= Beginning of Section =
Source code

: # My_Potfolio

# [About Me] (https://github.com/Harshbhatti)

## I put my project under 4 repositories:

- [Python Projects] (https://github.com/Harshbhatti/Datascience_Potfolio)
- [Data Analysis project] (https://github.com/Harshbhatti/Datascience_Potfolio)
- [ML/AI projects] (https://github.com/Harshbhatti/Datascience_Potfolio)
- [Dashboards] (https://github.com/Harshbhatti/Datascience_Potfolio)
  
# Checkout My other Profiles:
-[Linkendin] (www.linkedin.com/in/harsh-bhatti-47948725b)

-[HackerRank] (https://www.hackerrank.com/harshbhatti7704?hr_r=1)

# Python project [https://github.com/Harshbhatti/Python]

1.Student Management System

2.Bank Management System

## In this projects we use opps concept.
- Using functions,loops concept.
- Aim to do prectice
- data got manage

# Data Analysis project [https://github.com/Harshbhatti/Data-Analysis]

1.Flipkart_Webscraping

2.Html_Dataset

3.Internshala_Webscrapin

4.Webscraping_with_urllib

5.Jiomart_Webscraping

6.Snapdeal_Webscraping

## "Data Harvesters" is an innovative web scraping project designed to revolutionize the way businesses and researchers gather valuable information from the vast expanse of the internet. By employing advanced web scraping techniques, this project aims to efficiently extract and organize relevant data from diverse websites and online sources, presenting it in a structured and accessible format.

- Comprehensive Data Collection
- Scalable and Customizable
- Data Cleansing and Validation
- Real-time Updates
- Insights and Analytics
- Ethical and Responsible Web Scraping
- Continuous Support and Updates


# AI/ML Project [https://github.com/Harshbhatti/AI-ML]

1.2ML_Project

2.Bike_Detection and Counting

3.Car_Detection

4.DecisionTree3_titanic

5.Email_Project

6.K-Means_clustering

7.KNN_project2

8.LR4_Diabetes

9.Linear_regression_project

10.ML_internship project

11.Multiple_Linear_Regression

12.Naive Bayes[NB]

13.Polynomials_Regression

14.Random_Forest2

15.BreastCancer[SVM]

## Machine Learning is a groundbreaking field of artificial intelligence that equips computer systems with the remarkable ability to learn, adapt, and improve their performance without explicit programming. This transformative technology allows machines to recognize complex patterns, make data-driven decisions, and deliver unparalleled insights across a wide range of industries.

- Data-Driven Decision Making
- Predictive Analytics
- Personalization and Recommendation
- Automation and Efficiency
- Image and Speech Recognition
= End of Section =
= Beginning of Section =
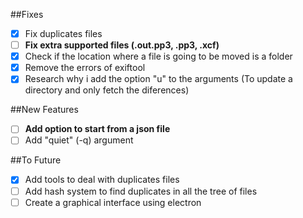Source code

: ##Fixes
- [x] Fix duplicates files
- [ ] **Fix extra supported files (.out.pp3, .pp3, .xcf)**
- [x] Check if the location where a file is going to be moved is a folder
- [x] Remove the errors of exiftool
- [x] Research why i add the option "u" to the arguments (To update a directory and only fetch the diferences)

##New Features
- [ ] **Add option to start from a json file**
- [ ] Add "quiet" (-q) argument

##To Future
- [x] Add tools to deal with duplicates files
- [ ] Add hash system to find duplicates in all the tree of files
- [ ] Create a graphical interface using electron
= End of Section =
■ Task ■
Search the data for the string "from" and copy out every line where it is found.

■ Exercise response ■
## "Data Harvesters" is an innovative web scraping project designed to revolutionize the way businesses and researchers gather valuable information from the vast expanse of the internet. By employing advanced web scraping techniques, this project aims to efficiently extract and organize relevant data from diverse websites and online sources, presenting it in a structured and accessible format.
- [ ] **Add option to start from a json file**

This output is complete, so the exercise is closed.